(Stored data entries)
□ □ □ □ □
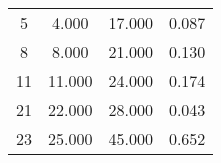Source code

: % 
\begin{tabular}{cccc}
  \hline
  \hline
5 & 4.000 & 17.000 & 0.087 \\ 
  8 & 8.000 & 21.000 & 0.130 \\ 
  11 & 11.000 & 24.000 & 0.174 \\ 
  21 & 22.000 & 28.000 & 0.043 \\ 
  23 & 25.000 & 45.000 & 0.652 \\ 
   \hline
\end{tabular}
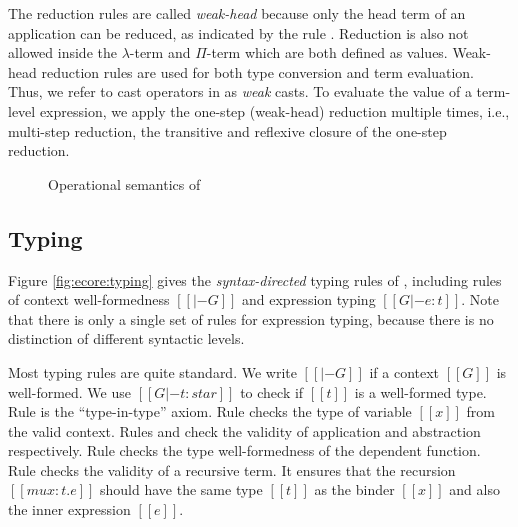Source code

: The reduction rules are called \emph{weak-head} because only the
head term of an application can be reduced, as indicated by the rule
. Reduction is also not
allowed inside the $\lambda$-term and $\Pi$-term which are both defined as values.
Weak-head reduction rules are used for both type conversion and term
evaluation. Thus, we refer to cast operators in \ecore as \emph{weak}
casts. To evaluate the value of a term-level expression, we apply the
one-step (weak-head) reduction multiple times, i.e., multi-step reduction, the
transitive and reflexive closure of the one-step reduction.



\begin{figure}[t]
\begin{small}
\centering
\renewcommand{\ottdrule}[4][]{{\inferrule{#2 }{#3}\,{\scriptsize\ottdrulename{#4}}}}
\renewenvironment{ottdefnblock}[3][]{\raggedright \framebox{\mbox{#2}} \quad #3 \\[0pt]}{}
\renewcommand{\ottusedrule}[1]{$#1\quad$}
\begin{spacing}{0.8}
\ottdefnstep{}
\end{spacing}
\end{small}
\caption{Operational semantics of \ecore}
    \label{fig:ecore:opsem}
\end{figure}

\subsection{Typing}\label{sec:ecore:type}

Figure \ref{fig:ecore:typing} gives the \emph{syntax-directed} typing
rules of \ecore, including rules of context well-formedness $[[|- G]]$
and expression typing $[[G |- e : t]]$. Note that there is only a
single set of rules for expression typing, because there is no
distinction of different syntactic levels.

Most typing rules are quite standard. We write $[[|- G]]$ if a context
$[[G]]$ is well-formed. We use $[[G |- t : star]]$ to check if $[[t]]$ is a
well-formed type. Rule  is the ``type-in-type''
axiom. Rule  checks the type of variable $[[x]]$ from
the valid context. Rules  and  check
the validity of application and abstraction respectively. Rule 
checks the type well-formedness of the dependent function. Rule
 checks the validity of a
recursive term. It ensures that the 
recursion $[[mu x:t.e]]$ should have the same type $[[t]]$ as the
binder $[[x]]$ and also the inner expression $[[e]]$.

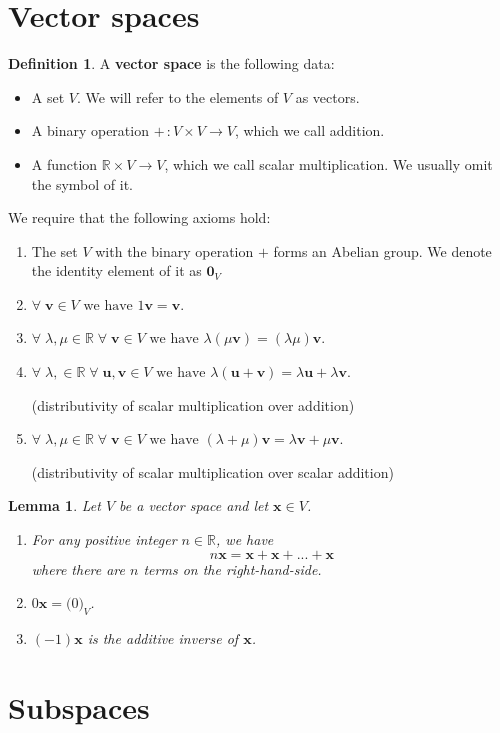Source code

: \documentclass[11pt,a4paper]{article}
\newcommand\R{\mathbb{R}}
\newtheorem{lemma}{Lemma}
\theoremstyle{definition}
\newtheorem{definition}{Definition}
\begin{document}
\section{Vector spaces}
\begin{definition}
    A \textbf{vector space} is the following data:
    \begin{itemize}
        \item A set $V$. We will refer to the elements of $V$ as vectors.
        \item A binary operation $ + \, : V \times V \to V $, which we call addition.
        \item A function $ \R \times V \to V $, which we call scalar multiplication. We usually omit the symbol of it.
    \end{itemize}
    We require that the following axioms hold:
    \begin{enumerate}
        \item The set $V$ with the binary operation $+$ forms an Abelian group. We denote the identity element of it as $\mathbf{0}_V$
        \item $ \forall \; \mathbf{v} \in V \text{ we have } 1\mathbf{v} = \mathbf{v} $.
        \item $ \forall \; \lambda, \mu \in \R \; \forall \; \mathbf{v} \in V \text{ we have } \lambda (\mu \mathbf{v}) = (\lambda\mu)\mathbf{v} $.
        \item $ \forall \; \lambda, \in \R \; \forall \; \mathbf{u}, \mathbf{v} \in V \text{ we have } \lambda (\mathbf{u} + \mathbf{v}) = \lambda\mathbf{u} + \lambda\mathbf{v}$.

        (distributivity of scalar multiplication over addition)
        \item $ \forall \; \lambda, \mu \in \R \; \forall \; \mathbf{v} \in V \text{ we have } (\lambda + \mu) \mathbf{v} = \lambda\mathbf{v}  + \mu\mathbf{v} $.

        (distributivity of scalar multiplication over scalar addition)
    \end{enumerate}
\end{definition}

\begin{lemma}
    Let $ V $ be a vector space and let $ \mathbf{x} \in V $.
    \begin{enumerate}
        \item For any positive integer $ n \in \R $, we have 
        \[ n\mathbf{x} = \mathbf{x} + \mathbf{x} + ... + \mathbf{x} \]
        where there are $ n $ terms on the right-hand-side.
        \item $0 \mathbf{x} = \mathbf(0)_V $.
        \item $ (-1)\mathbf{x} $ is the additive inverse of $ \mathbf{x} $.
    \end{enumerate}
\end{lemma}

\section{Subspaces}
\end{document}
□ □ □ □ □
## TO DO
Each line from the beginning of the entries up to and including the one containing "Weak-head reduction rules" must be restated exactly. Pictures are to be left out.

## RESPONSE AREA
Source code

: % 
\begin{tabular}{cccc}
  \hline
  \hline
5 & 4.000 & 17.000 & 0.087 \\ 
  8 & 8.000 & 21.000 & 0.130 \\ 
  11 & 11.000 & 24.000 & 0.174 \\ 
  21 & 22.000 & 28.000 & 0.043 \\ 
  23 & 25.000 & 45.000 & 0.652 \\ 
   \hline
\end{tabular}
Source code

: The reduction rules are called \emph{weak-head} because only the
head term of an application can be reduced, as indicated by the rule
. Reduction is also not
allowed inside the $\lambda$-term and $\Pi$-term which are both defined as values.
Weak-head reduction rules are used for both type conversion and term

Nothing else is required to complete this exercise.